- Assigned task: Among the lines of the records, find all that carry the word "Mahogany" and copy them.

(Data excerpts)
────

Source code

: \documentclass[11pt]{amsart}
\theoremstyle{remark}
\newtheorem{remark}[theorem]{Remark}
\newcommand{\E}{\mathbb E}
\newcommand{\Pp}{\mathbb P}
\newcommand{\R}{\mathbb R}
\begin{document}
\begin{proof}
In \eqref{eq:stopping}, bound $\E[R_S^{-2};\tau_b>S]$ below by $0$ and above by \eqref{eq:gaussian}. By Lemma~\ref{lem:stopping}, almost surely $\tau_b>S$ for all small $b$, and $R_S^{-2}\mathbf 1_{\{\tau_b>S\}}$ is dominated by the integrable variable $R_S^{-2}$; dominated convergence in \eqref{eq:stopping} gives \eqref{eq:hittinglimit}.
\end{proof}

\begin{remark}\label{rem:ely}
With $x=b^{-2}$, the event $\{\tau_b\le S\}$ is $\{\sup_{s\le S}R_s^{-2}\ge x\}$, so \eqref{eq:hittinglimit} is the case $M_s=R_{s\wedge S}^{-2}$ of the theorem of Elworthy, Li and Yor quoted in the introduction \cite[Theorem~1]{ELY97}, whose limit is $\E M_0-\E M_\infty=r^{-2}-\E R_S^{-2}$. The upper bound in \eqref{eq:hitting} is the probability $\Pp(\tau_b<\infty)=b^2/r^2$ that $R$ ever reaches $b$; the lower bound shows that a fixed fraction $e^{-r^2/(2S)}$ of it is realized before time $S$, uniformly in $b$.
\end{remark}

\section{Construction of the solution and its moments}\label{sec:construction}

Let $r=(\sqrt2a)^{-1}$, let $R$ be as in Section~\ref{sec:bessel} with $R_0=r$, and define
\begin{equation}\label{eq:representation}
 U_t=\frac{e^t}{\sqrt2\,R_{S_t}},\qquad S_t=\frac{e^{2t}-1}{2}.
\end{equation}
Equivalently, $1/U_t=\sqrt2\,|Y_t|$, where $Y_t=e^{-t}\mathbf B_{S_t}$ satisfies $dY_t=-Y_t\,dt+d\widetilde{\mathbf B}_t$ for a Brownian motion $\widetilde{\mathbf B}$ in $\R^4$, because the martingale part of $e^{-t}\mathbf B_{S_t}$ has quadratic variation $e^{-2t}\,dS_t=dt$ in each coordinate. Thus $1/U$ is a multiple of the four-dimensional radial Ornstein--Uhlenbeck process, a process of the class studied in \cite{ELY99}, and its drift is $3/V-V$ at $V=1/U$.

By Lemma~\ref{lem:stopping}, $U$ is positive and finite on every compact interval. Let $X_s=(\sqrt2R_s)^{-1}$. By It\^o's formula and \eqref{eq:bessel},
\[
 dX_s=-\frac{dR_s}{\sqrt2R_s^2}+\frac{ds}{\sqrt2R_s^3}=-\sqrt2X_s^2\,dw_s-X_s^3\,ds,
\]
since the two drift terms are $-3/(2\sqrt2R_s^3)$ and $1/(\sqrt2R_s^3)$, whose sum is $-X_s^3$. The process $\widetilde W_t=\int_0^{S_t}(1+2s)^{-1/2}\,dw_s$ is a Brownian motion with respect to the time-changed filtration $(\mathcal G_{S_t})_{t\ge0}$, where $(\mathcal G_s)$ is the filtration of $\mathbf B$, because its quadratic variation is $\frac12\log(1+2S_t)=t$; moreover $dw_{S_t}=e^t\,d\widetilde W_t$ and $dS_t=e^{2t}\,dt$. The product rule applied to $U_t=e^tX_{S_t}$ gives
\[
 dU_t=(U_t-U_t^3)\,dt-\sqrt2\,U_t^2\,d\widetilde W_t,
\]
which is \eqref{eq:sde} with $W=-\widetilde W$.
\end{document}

────

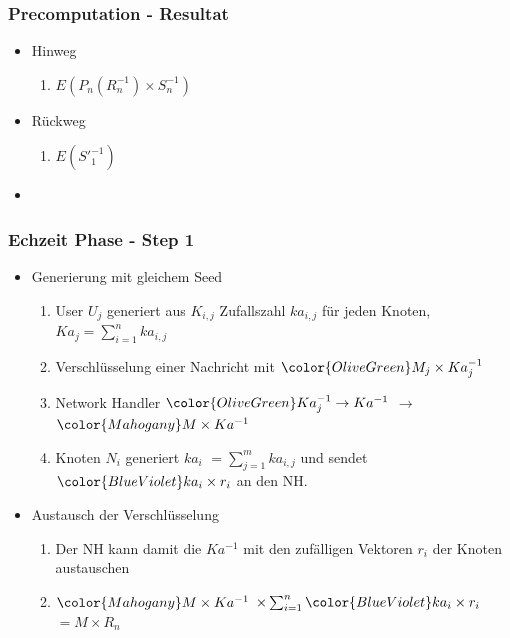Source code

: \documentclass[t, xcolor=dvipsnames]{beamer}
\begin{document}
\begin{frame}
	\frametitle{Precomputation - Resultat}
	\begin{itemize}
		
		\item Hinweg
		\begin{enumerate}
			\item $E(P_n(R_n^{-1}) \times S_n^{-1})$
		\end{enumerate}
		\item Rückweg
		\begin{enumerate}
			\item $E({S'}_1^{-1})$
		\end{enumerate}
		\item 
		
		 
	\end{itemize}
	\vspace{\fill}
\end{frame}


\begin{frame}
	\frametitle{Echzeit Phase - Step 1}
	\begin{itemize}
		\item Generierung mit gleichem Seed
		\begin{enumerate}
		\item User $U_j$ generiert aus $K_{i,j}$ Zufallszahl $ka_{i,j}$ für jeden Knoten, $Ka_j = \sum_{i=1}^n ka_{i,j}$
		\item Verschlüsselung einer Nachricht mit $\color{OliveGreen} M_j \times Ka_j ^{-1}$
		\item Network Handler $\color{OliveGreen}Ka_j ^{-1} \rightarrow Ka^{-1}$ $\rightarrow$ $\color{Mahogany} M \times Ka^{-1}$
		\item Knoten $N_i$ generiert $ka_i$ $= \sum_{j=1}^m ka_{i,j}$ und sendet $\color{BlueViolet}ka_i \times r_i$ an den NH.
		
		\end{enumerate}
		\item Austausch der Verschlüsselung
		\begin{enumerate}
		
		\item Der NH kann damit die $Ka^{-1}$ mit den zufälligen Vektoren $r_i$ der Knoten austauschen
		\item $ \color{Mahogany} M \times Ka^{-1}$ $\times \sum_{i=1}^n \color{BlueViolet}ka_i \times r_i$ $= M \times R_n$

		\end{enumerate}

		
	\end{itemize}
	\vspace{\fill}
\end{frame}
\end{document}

────

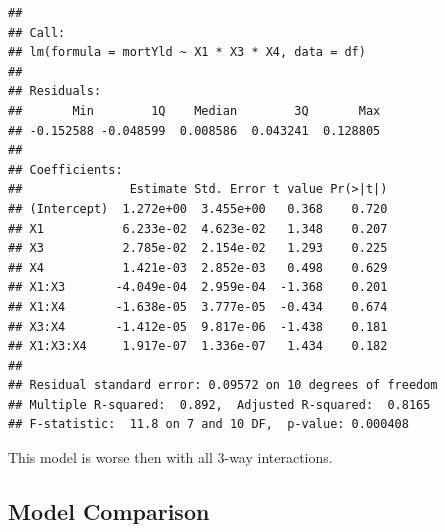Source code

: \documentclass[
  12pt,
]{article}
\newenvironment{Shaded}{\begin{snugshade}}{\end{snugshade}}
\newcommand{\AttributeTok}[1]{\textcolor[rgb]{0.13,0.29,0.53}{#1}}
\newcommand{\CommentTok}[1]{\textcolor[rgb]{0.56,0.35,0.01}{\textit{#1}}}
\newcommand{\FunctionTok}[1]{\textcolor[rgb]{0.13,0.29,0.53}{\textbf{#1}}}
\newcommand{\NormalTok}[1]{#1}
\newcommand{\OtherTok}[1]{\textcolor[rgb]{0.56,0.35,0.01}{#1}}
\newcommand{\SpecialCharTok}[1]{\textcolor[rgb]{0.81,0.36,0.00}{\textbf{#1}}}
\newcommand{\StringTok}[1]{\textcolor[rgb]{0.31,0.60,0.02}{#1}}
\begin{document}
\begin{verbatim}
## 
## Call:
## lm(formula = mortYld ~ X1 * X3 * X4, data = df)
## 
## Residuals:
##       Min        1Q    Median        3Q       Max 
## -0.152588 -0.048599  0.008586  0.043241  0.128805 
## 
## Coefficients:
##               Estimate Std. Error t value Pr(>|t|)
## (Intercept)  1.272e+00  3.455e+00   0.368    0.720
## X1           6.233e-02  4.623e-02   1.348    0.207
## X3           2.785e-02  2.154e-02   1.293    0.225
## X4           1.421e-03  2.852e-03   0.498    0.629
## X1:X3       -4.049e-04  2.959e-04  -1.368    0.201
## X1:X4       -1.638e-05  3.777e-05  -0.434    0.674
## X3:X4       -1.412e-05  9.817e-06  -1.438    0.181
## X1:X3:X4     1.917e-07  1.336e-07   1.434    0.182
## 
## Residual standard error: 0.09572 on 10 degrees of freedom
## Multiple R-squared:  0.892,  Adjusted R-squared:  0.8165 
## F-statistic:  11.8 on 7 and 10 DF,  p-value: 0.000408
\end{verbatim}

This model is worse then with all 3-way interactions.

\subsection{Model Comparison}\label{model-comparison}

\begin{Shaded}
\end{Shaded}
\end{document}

────

- Task result:
		\item Network Handler $\color{OliveGreen}Ka_j ^{-1} \rightarrow Ka^{-1}$ $\rightarrow$ $\color{Mahogany} M \times Ka^{-1}$
		\item $ \color{Mahogany} M \times Ka^{-1}$ $\times \sum_{i=1}^n \color{BlueViolet}ka_i \times r_i$ $= M \times R_n$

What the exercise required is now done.